Minter named team MVP at LSU banquet
December 26, 2012
It only takes a quick look at Kevin Minter’s stats to understand what kind of impact the junior linebacker had on LSU’s fortunes this season.
But as he joined his teammates Sunday night at LSU’s annual football banquet, Minter said he had no idea he would be named the recipient of the Charles McClendon Award as the team’s most valuable player.
“I was looking down at my plate, eating a little more of my cheesecake,” Minter said. “All of a sudden, I heard my name.”
Minter entered the year with less fanfare than defensive teammates like Sam Montgomery, Barkevious Mingo and Eric Reid, but finished the season as a first-team All-Southeastern Conference selection, a Butkus Award finalist and a second-team All-American.
He led the Tigers with 111 tackles to go with 13.5 tackles for loss in his first year as a full-time starter, playing a big part in the success of a defense that allowed 296.2 yards and 16.9 points per game.

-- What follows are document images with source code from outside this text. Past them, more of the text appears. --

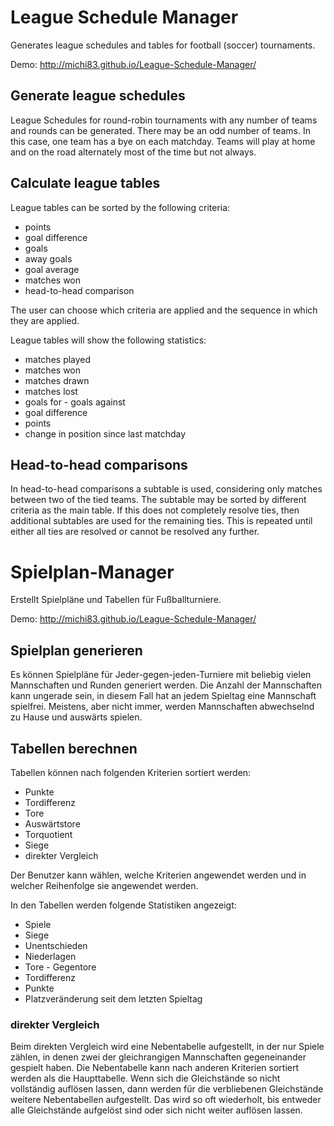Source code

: # League Schedule Manager
Generates league schedules and tables for football (soccer) tournaments.

Demo: http://michi83.github.io/League-Schedule-Manager/

## Generate league schedules
League Schedules for round-robin tournaments with any number of teams and rounds can be generated. There may be an odd number of teams. In this case, one team has a bye on each matchday. Teams will play at home and on the road alternately most of the time but not always.

## Calculate league tables
League tables can be sorted by the following criteria:
* points
* goal difference
* goals
* away goals
* goal average
* matches won
* head-to-head comparison

The user can choose which criteria are applied and the sequence in which they are applied.

League tables will show the following statistics:
* matches played
* matches won
* matches drawn
* matches lost
* goals for - goals against
* goal difference
* points
* change in position since last matchday

## Head-to-head comparisons
In head-to-head comparisons a subtable is used, considering only matches between two of the tied teams. The subtable may be sorted by different criteria as the main table. If this does not completely resolve ties, then additional subtables are used for the remaining ties. This is repeated until either all ties are resolved or cannot be resolved any further.

# Spielplan-Manager
Erstellt Spielpläne und Tabellen für Fußballturniere.

Demo: http://michi83.github.io/League-Schedule-Manager/

## Spielplan generieren
Es können Spielpläne für Jeder-gegen-jeden-Turniere mit beliebig vielen Mannschaften und Runden generiert werden. Die Anzahl der Mannschaften kann ungerade sein, in diesem Fall hat an jedem Spieltag eine Mannschaft spielfrei. Meistens, aber nicht immer, werden Mannschaften abwechselnd zu Hause und auswärts spielen.

## Tabellen berechnen
Tabellen können nach folgenden Kriterien sortiert werden:
* Punkte
* Tordifferenz
* Tore
* Auswärtstore
* Torquotient
* Siege
* direkter Vergleich

Der Benutzer kann wählen, welche Kriterien angewendet werden und in welcher Reihenfolge sie angewendet werden.

In den Tabellen werden folgende Statistiken angezeigt:
* Spiele
* Siege
* Unentschieden
* Niederlagen
* Tore - Gegentore
* Tordifferenz
* Punkte
* Platzveränderung seit dem letzten Spieltag

### direkter Vergleich
Beim direkten Vergleich wird eine Nebentabelle aufgestellt, in der nur Spiele zählen, in denen zwei der gleichrangigen Mannschaften gegeneinander gespielt haben. Die Nebentabelle kann nach anderen Kriterien sortiert werden als die Haupttabelle. Wenn sich die Gleichstände so nicht vollständig auflösen lassen, dann werden für die verbliebenen Gleichstände weitere Nebentabellen aufgestellt. Das wird so oft wiederholt, bis entweder alle Gleichstände aufgelöst sind oder sich nicht weiter auflösen lassen.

In a loss at Florida, he racked up a school-record 17 solo tackles.
Minter twice earned National Player of the Week honors, but said the award Sunday as the team’s MVP was his greatest individual achievement.
“I’m a linebacker,” he said. “I don’t score points or anything, so I really didn’t expect it.”
Minter will have a chance to cap his junior season back home in Georgia when the Tigers face Clemson in the Chick-fil-A Bowl on New Year’s Eve.
’Tis the season
When you stick around the LSU football program as long as Josh Dworaczyk has, you have an opportunity to win many games, meet many new friends and make many lasting memories.
You also have an opportunity to receive many bowl gifts.
Bowl games traditionally dole out gifts to players from both participating teams, an honor Dworaczyk, a senior offensive lineman, will soon experience for the sixth time.
Dworaczyk said some of the bowl gifts he still owns. Some, he does not.
“A couple years, it became a last-minute Christmas deal,” Dworaczyk said. “All of a sudden, my brothers and sisters had bowl gifts (for Christmas presents) and that was their gift from me.”
Dworaczyk said his siblings never complained.
“When you’re getting stuff like iPod docking stations, iPads and Wiis, trust me: my brothers and sisters are excited about those gifts,” he said.
Dworaczyk began his career at LSU in 2007 as a redshirt and later spent two seasons as a starting guard. He got a sixth year of eligibility after suffering a knee injury in 2011 that kept him out the entire year.
As a starter at left tackle this season, Dworaczyk was recently named a permanent 2012 team captain.
No word yet on what this year’s bowl gift will be.
Palmetto State reunion
LSU has several players from Georgia who see the Chick-fil-A Bowl as a chance to play a game back home. Defensive end Montgomery, a Greenwood, S.C., native, sees it as a chance to play a team from back home.
Montgomery said the Clemson campus is a short drive from where he grew up.
“It’s right down the street,” he said. “About 40 minutes, depending on who’s driving.”
When the LSU-Clemson matchup was set, Montgomery said he received several phone calls from South Carolina players wishing him luck against their renowned rival.
“That’s the matchup of the century for them,” he said. “Now, it’s my turn.”
Miles’ Christmas plans
During his media session Tuesday night, LSU coach Les Miles was asked about his plans for the holidays.
“I am going to practice with a group of men that I enjoy fully, that’s going to be a wonderful football holiday. I’m preparing to play a quality opponent. I’m going to roar right up to the 22nd. I’m going to work a little bit the morning of the 23rd.”
Miles added that he would have a party Dec. 22, inviting “all my close friends, assistant coaches, people that work in this building.”
A Miles tradition is taking eldest daughter Smacker shopping on Christmas Eve, which Miles said he looks forward to again this year. Miles said he’d also attend church on Christmas Eve and open presents with his family that night.
“Santa Claus comes Christmas night, so in the morning we would open whatever gifts Santa left for us,” Miles said. “I think once you get older, Santa doesn’t bring you a lot of stuff.”